[Plain-text document sources]
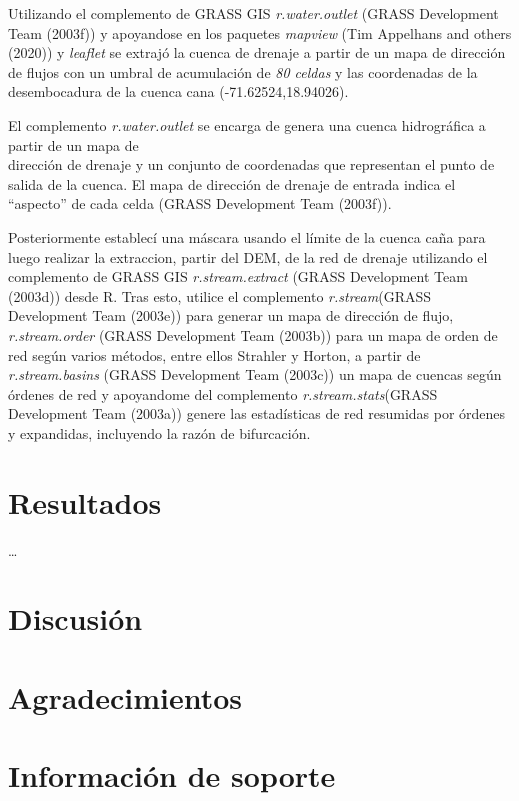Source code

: \documentclass[11pt,]{article}
\begin{document}
Utilizando el complemento de GRASS GIS \emph{r.water.outlet} (GRASS
Development Team (2003f)) y apoyandose en los paquetes \emph{mapview}
(Tim Appelhans and others (2020)) y \emph{leaflet} se extrajó la cuenca
de drenaje a partir de un mapa de dirección de flujos con un umbral de
acumulación de \emph{80 celdas} y las coordenadas de la desembocadura de
la cuenca cana (-71.62524,18.94026).

El complemento \emph{r.water.outlet} se encarga de genera una cuenca
hidrográfica a partir de un mapa de\\
dirección de drenaje y un conjunto de coordenadas que representan el
punto de salida de la cuenca. El mapa de dirección de drenaje de entrada
indica el ``aspecto'' de cada celda (GRASS Development Team (2003f)).

Posteriormente establecí una máscara usando el límite de la cuenca caña
para luego realizar la extraccion, partir del DEM, de la red de drenaje
utilizando el complemento de GRASS GIS \emph{r.stream.extract} (GRASS
Development Team (2003d)) desde R. Tras esto, utilice el complemento
\emph{r.stream}(GRASS Development Team (2003e)) para generar un mapa de
dirección de flujo, \emph{r.stream.order} (GRASS Development Team
(2003b)) para un mapa de orden de red según varios métodos, entre ellos
Strahler y Horton, a partir de \emph{r.stream.basins} (GRASS Development
Team (2003c)) un mapa de cuencas según órdenes de red y apoyandome del
complemento \emph{r.stream.stats}(GRASS Development Team (2003a)) genere
las estadísticas de red resumidas por órdenes y expandidas, incluyendo
la razón de bifurcación.

\section{Resultados}\label{resultados}

\ldots

\section{Discusión}\label{discusiuxf3n}

\section{Agradecimientos}\label{agradecimientos}

\section{Información de soporte}\label{informaciuxf3n-de-soporte}
\end{document}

_ASSIGNED TASK_:
Whenever the word "GRASS" shows up in a line of the entries, copy that line.

_EXERCISE RESULT_:
Utilizando el complemento de GRASS GIS \emph{r.water.outlet} (GRASS
indica el ``aspecto'' de cada celda (GRASS Development Team (2003f)).
utilizando el complemento de GRASS GIS \emph{r.stream.extract} (GRASS
\emph{r.stream}(GRASS Development Team (2003e)) para generar un mapa de
dirección de flujo, \emph{r.stream.order} (GRASS Development Team
Strahler y Horton, a partir de \emph{r.stream.basins} (GRASS Development
complemento \emph{r.stream.stats}(GRASS Development Team (2003a)) genere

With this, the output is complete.